Sur l’enseignement :

«  Le kung-fu*, je ne peux pas vous le donner comme ça, comme on donne sa montre. Je ne peux que vous guider, c’est tout. Ma fonction, c’est juste de guider. Je peux dire comment il faut s’entraîner, mais le reste, ça dépend de vous ».

            *kung-fu dans le sens « le meilleur de l’art ».

Sur son parcours :

« Je garde de mes années d’apprentissage beaucoup de souvenirs, en particulier de ces moments où je franchissais le seuil de le maison de Madame Sun en tremblant, de peur qu’elle ne soit pas satisfaite de moi. Elle devait cependant me considérer comme un bon élève, puisque j’ai passé trois années à travailler avec elle quotidiennement.

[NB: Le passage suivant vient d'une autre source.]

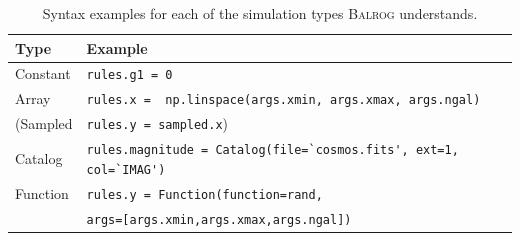 \documentclass[12pt]{book}
\newcommand{\codett}[1]{\lstinline{#1}}
\newcommand{\balrog}{\textsc{Balrog}}
\begin{document}
\begin{table} 
\caption{Syntax examples for each of the simulation types \balrog{} understands.} \label{tab:simtype}
\begin{tabular} {l l}
\toprule \toprule
\textbf{Type} & \textbf{Example} \\ \midrule
Constant & \codett{rules.g1 = 0} \\
Array & \codett{rules.x =  np.linspace(args.xmin, args.xmax, args.ngal)} \\
(Sampled  & \codett{rules.y = sampled.x}) \\
Catalog & \codett{rules.magnitude = Catalog(file=`cosmos.fits', ext=1, col=`IMAG')} \\
Function & \codett{rules.y = Function(function=rand,} \\
 & \hspace{1.55in} \codett{args=[args.xmin,args.xmax,args.ngal])} \\ \bottomrule \bottomrule
\end{tabular}
\end{table}
\end{document}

Elle corrigeait inlassablement chaque posture ». 

 

« J’ai eu une chance inouïe de pouvoir apprendre les 5 styles de taichi lors de mon parcours, en plus avec les grands maîtres de chacun d’eux. Chance supplémentaire, c’est d’avoir étudié avec des maîtres très durs sur le plan martial comme Chen Zhao Kui et avec deux des plus grands maîtres féminins, Madame Wu et madame Sun. »

 

« J’ai ainsi goûté à tous les plats, j’ai fait une belle dégustation gastronomique ! » (rires)

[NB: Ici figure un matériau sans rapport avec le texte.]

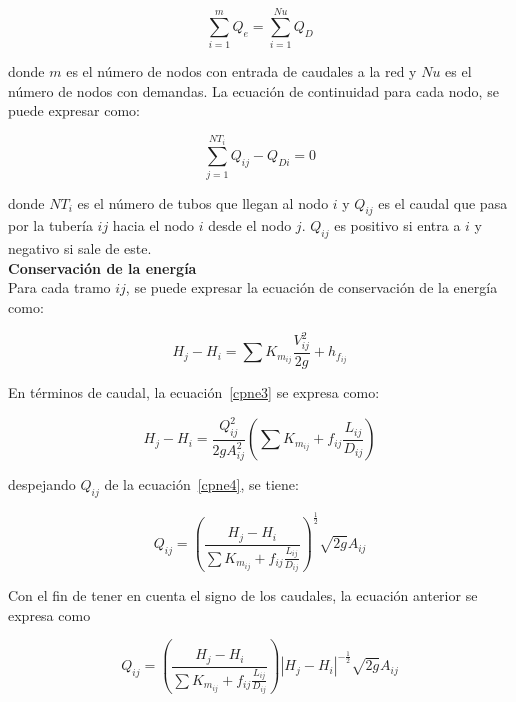 \documentclass[11pt, oneside]{article}
\begin{document}
\begin{equation}
\sum_{i=1}^{m} Q_{e} =  \sum_{i=1}^{Nu} Q_{D}
\label{cpne1}
\end{equation}

donde $m$ es el n\'umero de nodos con entrada de caudales a la red y $Nu$ es el n\'umero de nodos con demandas. La ecuaci\'on de continuidad para cada nodo, se puede expresar como:

\begin{equation}
\sum_{j=1}^{NT_i} Q_{ij} - Q_{Di} = 0
\label{cpne2}
\end{equation}

donde $NT_i$ es el n\'umero de tubos que llegan al nodo $i$ y $Q_{ij}$ es el caudal que pasa por la tuber\'ia $ij$ hacia el nodo $i$ desde el nodo $j$. $Q_{ij}$ es positivo si entra a $i$ y negativo si sale de este. \\

\textbf{Conservaci\'on de la energ\'ia}\\

Para cada tramo $ij$, se puede expresar la ecuaci\'on de conservaci\'on de la energ\'ia como:

\begin{equation}
H_j - H_i = \sum K_{m_{ij}} \frac{V_{ij}^2}{2g} + h_{f_{ij}}
\label{cpne3}
\end{equation}

En t\'erminos de caudal, la ecuaci\'on~\ref{cpne3} se expresa como:

\begin{equation}
H_j - H_i = \frac{Q_{ij}^2}{2gA_{ij}^2}\left( \sum K_{m_{ij}}  + f_{ij}\frac{L_{ij}}{D_{ij}} \right)
\label{cpne4}
\end{equation}

despejando $Q_{ij}$ de la ecuaci\'on~\ref{cpne4}, se tiene:

\begin{equation}
Q_{ij} = \left(\frac{H_j - H_i }{\sum K_{m_{ij}}  + f_{ij}\frac{L_{ij}}{D_{ij}} } \right)^{\frac{1}{2}} \sqrt{2g} A_{ij}
\label{cpne5}
\end{equation}

Con el fin de tener en cuenta el signo de los caudales, la ecuaci\'on anterior se expresa como 

\begin{equation}
Q_{ij} = \left(\frac{H_j - H_i }{\sum K_{m_{ij}}  + f_{ij}\frac{L_{ij}}{D_{ij}} } \right) |H_j - H_i|^{-\frac{1}{2}} \sqrt{2g} A_{ij}
\label{cpne6}
\end{equation}
\end{document}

Madame Sun et Maître Hao m’avaient conseillé d’abandonner le style Wu de mes débuts (de Wu Jian Quan). C’est cependant de ma propre décision que j’ai conservé essentiellement le style Wu de la famille Hao et le style Sun. Le style Wu pour son exigence de rigueur et de profondeur, le style Sun, qui en provient, pour la multiplicité de ses facettes, visibles ou invisibles» (pour illustration, Chen compare le style Sun à un couteau suisse aux nombreuses lames différentes).

 

« Je suis toujours le bienvenu dans l’école Yongnian de style Yang et je ne rate que rarement une invitation à venir donner mes conseils à la Chin Woo. »

 

 « Le monde entier devrait remercier tous les maîtres et tous les administrateurs de la Chin Woo qui a traversé tout le XXème siècle et ses bouleversements en maintenant l’idée de son créateur de cultiver les arts traditionnels pour la santé du peuple. »

 

« Je fais partie de l’ancienne génération, celle qui est en train de disparaître. Dans un avenir proche, beaucoup de choses vont changer en Chine. On s’éloigne du taiji des origines ; Ceux qui en font encore ne développent qu’une sorte de danse. C’est aux occidentaux qui cherchent et travaillent le vrai kungfu de le perpétuer . Ainsi, un jour, les Chinois pourront le réintroduire chez eux ».

 

« Maintenant, à mon âge, je donne tout ce que je sais, l’eau et la cuvette aussi ! Je suis de la 3ème génération après Sun Lu Tang, JJ Sagot est de la 4ème, je lui suis reconnaissant d’avoir fait tous ces efforts pour recueillir le kung-fu des anciens»

 

 

Sur l’apprentissage et la pratique :

« Même si les mouvements du taiji, les différentes façon de pratiquer le taiji semblent diverger, à l’intérieur, le processus est le même ».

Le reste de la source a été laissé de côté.